捜神アレフガルド 2.勇者エイト

 レックスは頬を紅潮させてあちこちを見回した。
「すごいや。タバサも連れてきたかったなぁ」
 また別のグループが広場に現れたようだった。見巧者、聞き巧者のそろったガライの人々は、なんだなんだ、と新人に注目した。
 それは芸人には見えない集団だった。若者から初老まで六、七名の男たちで、日焼けのようすや身なりからしてどう見ても農夫だった。
「ガライの町の衆、どうか聞いてくれ」
農夫の一人が、手に持った小さな鐘をリズミカルに打ち鳴らした。どうやらその鐘は何かの合図だったらしい。芸を見せていた集団がすばやく手仕舞いにして、農夫たちに場を譲ったのだ。
「ガライの衆、聞いてくれ。わしらは南に住む百姓だ」
中心になってしゃべっているのは、がっちりした体つきの人の良さそうな男だった。
「今、わしらの村はたいへんなことになっとる。南からキメラの群れが飛んできて悪さを仕掛けてしょうがない」
ざわめきが沸いた。
「何とかせにゃあ、わしらはおちおち畑にも出られん。大昔からの約束事に従って、ガライの衆に助っ人を頼みたい」
畑仕事で鍛えた声はよく通った。
「礼金は用意してきた。一人100ゴールドで十人雇いたい」
それまで興味津々と聞いていた人々から声が挙がった。
「飯代はコミか?それとも別に出るのか?」
「装備を買い戻したいんだが、前借りできるか」
「危険手当は出るか?」
次々と質問を浴びせかけた。
 広場の隅で聞いていたレックスは目を丸くした。
「うわぁ……お祭りみたいな町だと思ってたら」
「ま、これが現実だ」
とアレフは答えた。
「歌って踊ってもいいが、生活しなきゃならないからな。たぶんさっきの鐘の音は人を雇いたいという知らせなんだろう」
そう言ってアレフは歩き出した。
「雇われるの?」
「いや、あのじいさんに見覚えがある。おれのパーティで戦士をやっていたロッコってやつの親父さんだ。あいつの家に泊まったとき、紹介されたよ。たしかゴンロだったかな。ロッコの居場所を知っているかもしれない」
 農夫のゴンロは脇に下がり、別の壮年の男が人々に答えていた。
「飯代は出ないが、うちの村で賄いを出す。前借りは50ゴールドまでよし。危険手当は出せないが、うまくキメラを撃退したらボーナスはある。十人または生き残った人数割りで受け取ってくれ」
説明を聞いてその場から離れる者、居残る者に分かれた。アレフはその間を縫っていった。
「ゴンロさんだろ?」
ゴンロは顔を上げたが、アレフを見ても何の感情もわかないようだった。内心ひそかに期待していたアレフはがっかりした。
「どちらんさんだね?」
「おれは、ロッコの知り合いだ」
やっとゴンロの目に理解の光が宿った。
「せがれの友達か。こりゃありがたい。よかったら一緒に戦ってくれないか」
一瞬アレフは断りたくなった。が、アレフの手に、レックスがそっと触れた。一度は勇者と名乗った身……。アレフは顔を上げた。
「ああ、いいよ。助っ人ぐらいさせてもらう」
隣でレックスがほっとしたように笑顔になった。

  上半分が猛禽、下半分が蛇という奇妙なモンスター、キメラは、その名の通りあいのこであり、どちらの習性も備えていた。卵生であり集団で生息地を構え、成体は群れのボスに従って賢く狩りを行う。そして、肉食だった。

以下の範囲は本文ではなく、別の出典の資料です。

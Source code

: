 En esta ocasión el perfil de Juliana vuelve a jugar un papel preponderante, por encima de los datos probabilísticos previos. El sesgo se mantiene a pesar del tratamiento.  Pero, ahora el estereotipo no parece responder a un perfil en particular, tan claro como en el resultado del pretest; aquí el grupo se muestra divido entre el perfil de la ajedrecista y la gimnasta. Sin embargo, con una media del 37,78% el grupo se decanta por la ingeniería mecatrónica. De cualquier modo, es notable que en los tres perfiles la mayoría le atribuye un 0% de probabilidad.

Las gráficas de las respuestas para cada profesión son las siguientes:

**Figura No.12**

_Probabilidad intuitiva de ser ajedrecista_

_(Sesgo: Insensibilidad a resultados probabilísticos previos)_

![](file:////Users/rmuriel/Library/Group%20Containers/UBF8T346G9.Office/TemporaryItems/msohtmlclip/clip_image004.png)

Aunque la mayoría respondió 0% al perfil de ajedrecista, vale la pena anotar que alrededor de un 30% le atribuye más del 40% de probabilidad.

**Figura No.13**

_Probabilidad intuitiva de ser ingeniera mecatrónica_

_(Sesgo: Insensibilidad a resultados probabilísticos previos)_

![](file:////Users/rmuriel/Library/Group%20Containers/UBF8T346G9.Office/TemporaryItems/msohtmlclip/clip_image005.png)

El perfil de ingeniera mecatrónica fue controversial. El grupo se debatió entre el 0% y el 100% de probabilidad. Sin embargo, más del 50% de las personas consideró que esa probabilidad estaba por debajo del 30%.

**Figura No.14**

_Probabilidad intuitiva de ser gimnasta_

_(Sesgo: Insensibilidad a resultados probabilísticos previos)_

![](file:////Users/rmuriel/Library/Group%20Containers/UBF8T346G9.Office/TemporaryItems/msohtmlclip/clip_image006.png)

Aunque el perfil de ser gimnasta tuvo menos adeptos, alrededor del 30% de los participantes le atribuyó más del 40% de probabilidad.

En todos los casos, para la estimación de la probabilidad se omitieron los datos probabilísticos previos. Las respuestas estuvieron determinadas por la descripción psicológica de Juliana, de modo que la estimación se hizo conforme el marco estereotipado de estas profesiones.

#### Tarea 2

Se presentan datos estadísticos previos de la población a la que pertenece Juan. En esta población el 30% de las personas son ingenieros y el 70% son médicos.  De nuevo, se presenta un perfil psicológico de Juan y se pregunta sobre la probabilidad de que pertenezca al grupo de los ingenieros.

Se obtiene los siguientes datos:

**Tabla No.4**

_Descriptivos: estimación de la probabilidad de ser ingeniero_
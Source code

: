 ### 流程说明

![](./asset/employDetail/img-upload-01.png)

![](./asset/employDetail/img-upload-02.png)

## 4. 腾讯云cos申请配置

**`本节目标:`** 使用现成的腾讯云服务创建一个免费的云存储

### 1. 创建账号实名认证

 ガライ南の村に雇われた戦士たちは集団で南下していった。
「いいか、キメラ一族のボスを倒す必要はない。ドムドーラより北へ突出したコロニーさえつぶせばいいんだ」
と農夫たちは説明した。
「コロニーのボスと主立った雄を倒せば、残りの成体はもっと南にある大コロニーへ帰るはずだ。今までもそうだったからな。コロニーのボスはひと目でわかる。他の成体より大型だ」
 農夫に質問する者がいた。
「ボスキメラは魔法を使いますか?」
背中に長い槍を背負った黄色い上着の若者だった。他の雇われ戦士に比べると小柄で童顔だが、むやみに興奮したりまたは怯えたりしているようすはない。落ち着いていた。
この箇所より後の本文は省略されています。